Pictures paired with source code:
Start of Block
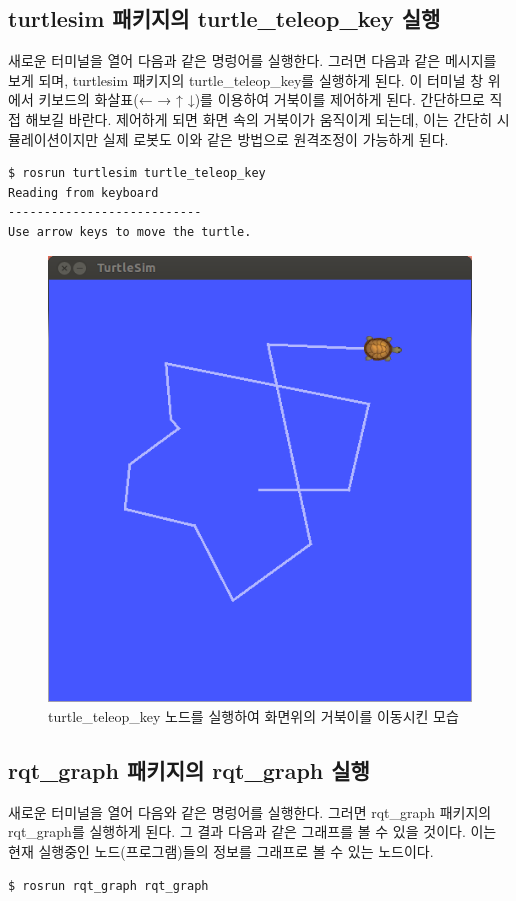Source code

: \subsection{turtlesim 패키지의 turtle\_teleop\_key 실행}
새로운 터미널을 열어 다음과 같은 명렁어를 실행한다. 그러면 다음과 같은 메시지를 보게 되며, turtlesim 패키지의 turtle\_teleop\_key를 실행하게 된다. 이 터미널 창 위에서 키보드의 화살표(← → ↑ ↓)를 이용하여 거북이를 제어하게 된다. 간단하므로 직접 해보길 바란다. 제어하게 되면 화면 속의 거북이가 움직이게 되는데, 이는 간단히 시뮬레이션이지만 실제 로봇도 이와 같은 방법으로 원격조정이 가능하게 된다.
\\
\begin{lstlisting}[language=ROS]
$ rosrun turtlesim turtle_teleop_key
Reading from keyboard
---------------------------
Use arrow keys to move the turtle.
\end{lstlisting}

\begin{figure}[h]
\centering\includegraphics[width=0.5\columnwidth]{pictures/chapter2/turtlesim_node_move.png}
\caption{turtle\_teleop\_key 노드를 실행하여 화면위의 거북이를 이동시킨 모습}
\end{figure}

\subsection{rqt\_graph 패키지의 rqt\_graph 실행}
새로운 터미널을 열어 다음와 같은 명렁어를 실행한다. 그러면 rqt\_graph 패키지의 rqt\_graph를 실행하게 된다. 그 결과 다음과 같은 그래프를 볼 수 있을 것이다. 이는 현재 실행중인 노드(프로그램)들의 정보를 그래프로 볼 수 있는 노드이다.
\\
\begin{lstlisting}[language=ROS]
$ rosrun rqt_graph rqt_graph
\end{lstlisting}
End of Block
## Exercise brief
Once the pictures are set aside, restate the remaining data above exactly.

## Result of this exercise
Source code

: \subsection{turtlesim 패키지의 turtle\_teleop\_key 실행}
새로운 터미널을 열어 다음과 같은 명렁어를 실행한다. 그러면 다음과 같은 메시지를 보게 되며, turtlesim 패키지의 turtle\_teleop\_key를 실행하게 된다. 이 터미널 창 위에서 키보드의 화살표(← → ↑ ↓)를 이용하여 거북이를 제어하게 된다. 간단하므로 직접 해보길 바란다. 제어하게 되면 화면 속의 거북이가 움직이게 되는데, 이는 간단히 시뮬레이션이지만 실제 로봇도 이와 같은 방법으로 원격조정이 가능하게 된다.
\\
\begin{lstlisting}[language=ROS]
$ rosrun turtlesim turtle_teleop_key
Reading from keyboard
---------------------------
Use arrow keys to move the turtle.
\end{lstlisting}

\begin{figure}[h]
\centering\includegraphics[width=0.5\columnwidth]{pictures/chapter2/turtlesim_node_move.png}
\caption{turtle\_teleop\_key 노드를 실행하여 화면위의 거북이를 이동시킨 모습}
\end{figure}

\subsection{rqt\_graph 패키지의 rqt\_graph 실행}
새로운 터미널을 열어 다음와 같은 명렁어를 실행한다. 그러면 rqt\_graph 패키지의 rqt\_graph를 실행하게 된다. 그 결과 다음과 같은 그래프를 볼 수 있을 것이다. 이는 현재 실행중인 노드(프로그램)들의 정보를 그래프로 볼 수 있는 노드이다.
\\
\begin{lstlisting}[language=ROS]
$ rosrun rqt_graph rqt_graph
\end{lstlisting}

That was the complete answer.